* Exercise: Which lines of the data include the string "ItemDef"? List them all.

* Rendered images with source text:
───
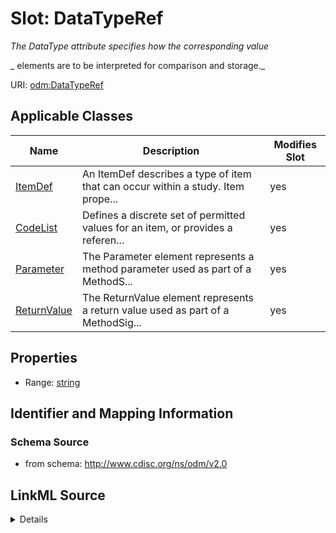 # Slot: DataTypeRef


_The DataType attribute specifies how the corresponding value_

_                    elements are to be interpreted for comparison and storage._



URI: [odm:DataTypeRef](http://www.cdisc.org/ns/odm/v2.0/DataTypeRef)



<!-- no inheritance hierarchy -->




## Applicable Classes

| Name | Description | Modifies Slot |
| --- | --- | --- |
[ItemDef](ItemDef.md) | An ItemDef describes a type of item that can occur within a study. Item prope... |  yes  |
[CodeList](CodeList.md) | Defines a discrete set of permitted values for an item, or provides a referen... |  yes  |
[Parameter](Parameter.md) | The Parameter element represents a method parameter used as part of a MethodS... |  yes  |
[ReturnValue](ReturnValue.md) | The ReturnValue element represents a return value used as part of a MethodSig... |  yes  |







## Properties

* Range: [string](string.md)





## Identifier and Mapping Information







### Schema Source


* from schema: http://www.cdisc.org/ns/odm/v2.0




## LinkML Source

<details>
```yaml
name: DataTypeRef
description: "The DataType attribute specifies how the corresponding value\n     \
  \               elements are to be interpreted for comparison and storage."
from_schema: http://www.cdisc.org/ns/odm/v2.0
rank: 1000
alias: DataTypeRef
domain_of:
- ItemDef
- CodeList
- Parameter
- ReturnValue
range: string
any_of:
- range: DataType
- range: CLDataType

```
</details>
───
* Finished exercise:
[ItemDef](ItemDef.md) | An ItemDef describes a type of item that can occur within a study. Item prope... |  yes  |
- ItemDef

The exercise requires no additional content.